List each line of the data that holds the string "headers".

BEGIN

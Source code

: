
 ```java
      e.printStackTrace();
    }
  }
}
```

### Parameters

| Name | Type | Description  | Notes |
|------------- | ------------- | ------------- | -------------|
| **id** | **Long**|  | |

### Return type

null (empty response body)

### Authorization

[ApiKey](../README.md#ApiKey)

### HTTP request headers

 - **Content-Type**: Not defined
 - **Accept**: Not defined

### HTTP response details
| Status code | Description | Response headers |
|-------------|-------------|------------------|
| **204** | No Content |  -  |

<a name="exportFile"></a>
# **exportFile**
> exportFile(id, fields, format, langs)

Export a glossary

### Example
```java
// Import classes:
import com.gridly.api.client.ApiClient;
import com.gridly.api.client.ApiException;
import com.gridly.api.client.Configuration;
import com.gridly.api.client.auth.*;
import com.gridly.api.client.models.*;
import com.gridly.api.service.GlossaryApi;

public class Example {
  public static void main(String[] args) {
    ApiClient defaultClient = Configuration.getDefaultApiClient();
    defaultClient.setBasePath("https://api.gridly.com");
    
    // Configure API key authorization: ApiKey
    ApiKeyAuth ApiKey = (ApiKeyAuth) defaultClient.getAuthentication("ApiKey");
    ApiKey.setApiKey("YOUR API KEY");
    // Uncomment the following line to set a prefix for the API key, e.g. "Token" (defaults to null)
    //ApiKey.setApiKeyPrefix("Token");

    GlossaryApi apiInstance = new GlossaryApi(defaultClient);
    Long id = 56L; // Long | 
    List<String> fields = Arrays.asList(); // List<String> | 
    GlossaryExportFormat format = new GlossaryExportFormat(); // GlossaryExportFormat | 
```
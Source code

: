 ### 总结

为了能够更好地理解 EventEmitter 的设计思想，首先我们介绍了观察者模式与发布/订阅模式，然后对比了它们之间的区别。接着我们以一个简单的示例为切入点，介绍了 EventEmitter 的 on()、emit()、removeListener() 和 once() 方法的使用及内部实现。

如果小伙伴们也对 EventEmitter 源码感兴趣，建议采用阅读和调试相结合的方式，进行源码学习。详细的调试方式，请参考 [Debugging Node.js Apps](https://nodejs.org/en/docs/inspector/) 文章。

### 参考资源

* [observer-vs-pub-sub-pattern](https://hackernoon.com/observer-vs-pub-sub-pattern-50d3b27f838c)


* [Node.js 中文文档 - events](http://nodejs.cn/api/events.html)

END

- [EXERCISE OUTPUT]:
### HTTP request headers
| Status code | Description | Response headers |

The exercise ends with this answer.